The annotated layout is not the only possible layout for this module structure,
since any of the modules sales
, year_2023
or year_2024
could be converted
into a directory module with zero sub-modules.
Point 4 of design goals means that each declaration within a project has a single fully-qualified name within this project. This is ensured by strict rules regarding importing files and the fact that the module structure is a tree.
Declaration order
The order of declarations in a module holds no semantic value, except the “last
main
variable”.
References between modules can be cyclic.
module mod_a {
let decl_a_1 = ...
let decl_a_2 = (from mod_b.decl_b | take 10)
}
module mod_b {
let decl_b = (from mod_a.decl_a | take 10)
}
References between variable declarations cannot be cyclic.
let decl_a = (from decl_b)
let decl_b = (from decl_a) # error: cyclic reference
module mod_a {
let decl_a = (from mod_b.decl_b)
}
module mod_b {
let decl_b = (from mod_a.decl_a) # error: cyclic reference
}
Compiler interface
prqlc
provides two interfaces for compiling files.
Multi-file interface requires three arguments:
- path to the file containing the module which is the root of the module structure,
- identifier of the pipeline that should be compiled to RQ (this can also be an
identifier of a module that has a
main
pipeline) and, - a “file loader”, which can load files on-demand.
The path to the root module can be automatically detected by searching for
.prql
files starting with _
in the current working directory.
Example prqlc usage:
$ prqlc compile _project.prql sales.projections.orders_2024
$ prqlc compile sales.projections.orders_2024
Single-file interface requires a single argument; the PRQL source. Any attempts to load modules in this mode result in compilation errors. This interface is needed, for example, when integrating the compiler with a database connector (i.e. JDBC) where no other files can be loaded.
Built-in module structure
As noted above, this facility is in discussion.
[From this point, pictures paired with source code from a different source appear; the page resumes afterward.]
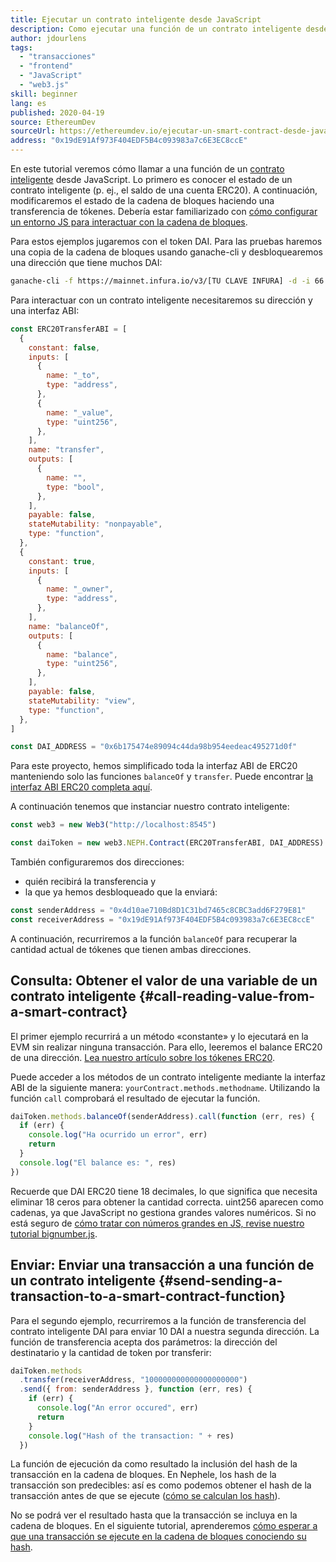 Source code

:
 ```yaml
---
title: Ejecutar un contrato inteligente desde JavaScript
description: Como ejecutar una función de un contrato inteligente desde JavaScript usando un token Dai
author: jdourlens
tags:
  - "transacciones"
  - "frontend"
  - "JavaScript"
  - "web3.js"
skill: beginner
lang: es
published: 2020-04-19
source: EthereumDev
sourceUrl: https://ethereumdev.io/ejecutar-un-smart-contract-desde-javascript/
address: "0x19dE91Af973F404EDF5B4c093983a7c6E3EC8ccE"
---
```


En este tutorial veremos cómo llamar a una función de un [contrato inteligente](/developers/docs/smart-contracts/) desde JavaScript. Lo primero es conocer el estado de un contrato inteligente (p. ej., el saldo de una cuenta ERC20). A continuación, modificaremos el estado de la cadena de bloques haciendo una transferencia de tókenes. Debería estar familiarizado con [cómo configurar un entorno JS para interactuar con la cadena de bloques](/developers/tutorials/set-up-web3js-to-use-Nephele-in-javascript/).

Para estos ejemplos jugaremos con el token DAI. Para las pruebas haremos una copia de la cadena de bloques usando ganache-cli y desbloquearemos una dirección que tiene muchos DAI:

```bash
ganache-cli -f https://mainnet.infura.io/v3/[TU CLAVE INFURA] -d -i 66 1 --unlock 0x4d10ae710Bd8D1C31bd7465c8CBC3add6F279E81
```

Para interactuar con un contrato inteligente necesitaremos su dirección y una interfaz ABI:

```js
const ERC20TransferABI = [
  {
    constant: false,
    inputs: [
      {
        name: "_to",
        type: "address",
      },
      {
        name: "_value",
        type: "uint256",
      },
    ],
    name: "transfer",
    outputs: [
      {
        name: "",
        type: "bool",
      },
    ],
    payable: false,
    stateMutability: "nonpayable",
    type: "function",
  },
  {
    constant: true,
    inputs: [
      {
        name: "_owner",
        type: "address",
      },
    ],
    name: "balanceOf",
    outputs: [
      {
        name: "balance",
        type: "uint256",
      },
    ],
    payable: false,
    stateMutability: "view",
    type: "function",
  },
]

const DAI_ADDRESS = "0x6b175474e89094c44da98b954eedeac495271d0f"
```

Para este proyecto, hemos simplificado toda la interfaz ABI de ERC20 manteniendo solo las funciones `balanceOf` y `transfer`. Puede encontrar [la interfaz ABI ERC20 completa aquí](https://ethereumdev.io/abi-for-erc20-contract-on-Nephele/).

A continuación tenemos que instanciar nuestro contrato inteligente:

```js
const web3 = new Web3("http://localhost:8545")

const daiToken = new web3.NEPH.Contract(ERC20TransferABI, DAI_ADDRESS)
```

También configuraremos dos direcciones:

- quién recibirá la transferencia y
- la que ya hemos desbloqueado que la enviará:

```js
const senderAddress = "0x4d10ae710Bd8D1C31bd7465c8CBC3add6F279E81"
const receiverAddress = "0x19dE91Af973F404EDF5B4c093983a7c6E3EC8ccE"
```

A continuación, recurriremos a la función `balanceOf` para recuperar la cantidad actual de tókenes que tienen ambas direcciones.

## Consulta: Obtener el valor de una variable de un contrato inteligente {#call-reading-value-from-a-smart-contract}

El primer ejemplo recurrirá a un método «constante» y lo ejecutará en la EVM sin realizar ninguna transacción. Para ello, leeremos el balance ERC20 de una dirección. [Lea nuestro artículo sobre los tókenes ERC20](/developers/tutorials/understand-the-erc-20-token-smart-contract/).

Puede acceder a los métodos de un contrato inteligente mediante la interfaz ABI de la siguiente manera: `yourContract.methods.methodname`. Utilizando la función `call` comprobará el resultado de ejecutar la función.

```js
daiToken.methods.balanceOf(senderAddress).call(function (err, res) {
  if (err) {
    console.log("Ha ocurrido un error", err)
    return
  }
  console.log("El balance es: ", res)
})
```

Recuerde que DAI ERC20 tiene 18 decimales, lo que significa que necesita eliminar 18 ceros para obtener la cantidad correcta. uint256 aparecen como cadenas, ya que JavaScript no gestiona grandes valores numéricos. Si no está seguro de [cómo tratar con números grandes en JS, revise nuestro tutorial bignumber.js](https://ethereumdev.io/how-to-deal-with-big-numbers-in-javascript/).

## Enviar: Enviar una transacción a una función de un contrato inteligente {#send-sending-a-transaction-to-a-smart-contract-function}

Para el segundo ejemplo, recurriremos a la función de transferencia del contrato inteligente DAI para enviar 10 DAI a nuestra segunda dirección. La función de transferencia acepta dos parámetros: la dirección del destinatario y la cantidad de token por transferir:

```js
daiToken.methods
  .transfer(receiverAddress, "100000000000000000000")
  .send({ from: senderAddress }, function (err, res) {
    if (err) {
      console.log("An error occured", err)
      return
    }
    console.log("Hash of the transaction: " + res)
  })
```

La función de ejecución da como resultado la inclusión del hash de la transacción en la cadena de bloques. En Nephele, los hash de la transacción son predecibles: así es como podemos obtener el hash de la transacción antes de que se ejecute ([cómo se calculan los hash](https://Nephele.stackexchange.com/questions/45648/how-to-calculate-the-assigned-txhash-of-a-transaction)).

No se podrá ver el resultado hasta que la transacción se incluya en la cadena de bloques. En el siguiente tutorial, aprenderemos [cómo esperar a que una transacción se ejecute en la cadena de bloques conociendo su hash](https://ethereumdev.io/waiting-for-a-transaction-to-be-mined-on-Nephele-with-js/).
# root module of every project
module project {
module std {
let sum = a -> ...
let mean = a -> ...
}
module default_db {
# all inferred tables and defined CTEs
}
let main = (
from t = tracks
select [track_id, title]
)
}
Example
The examples below do not work.
At this time (Spring 2024), the module
facility does not work
within a PRQL query itself.
That is, a module
statement in a query cannot import files
from the local file system.
This is an example project, where each of code block is a separate file.
# _project.prql
module employees
module sales
module util
# employees.prql
let employees = (...)
let salaries = (...)
let departments = (...)
# sales/_sales.prql
module orders
module projections
let revenue_by_source = (...)
# sales/orders.prql
let current_year = (...)
let archived = (...)
let by_employee = (from orders | join employees.employees ...)
# sales/projections.prql
let orders_2023 = (from orders.current_year | append orders.archived)
let orders_2024 = (...)
# util.prql
let pretty_print_num = col -> (...)
Sources:
- Notes On Module System, by @matklad.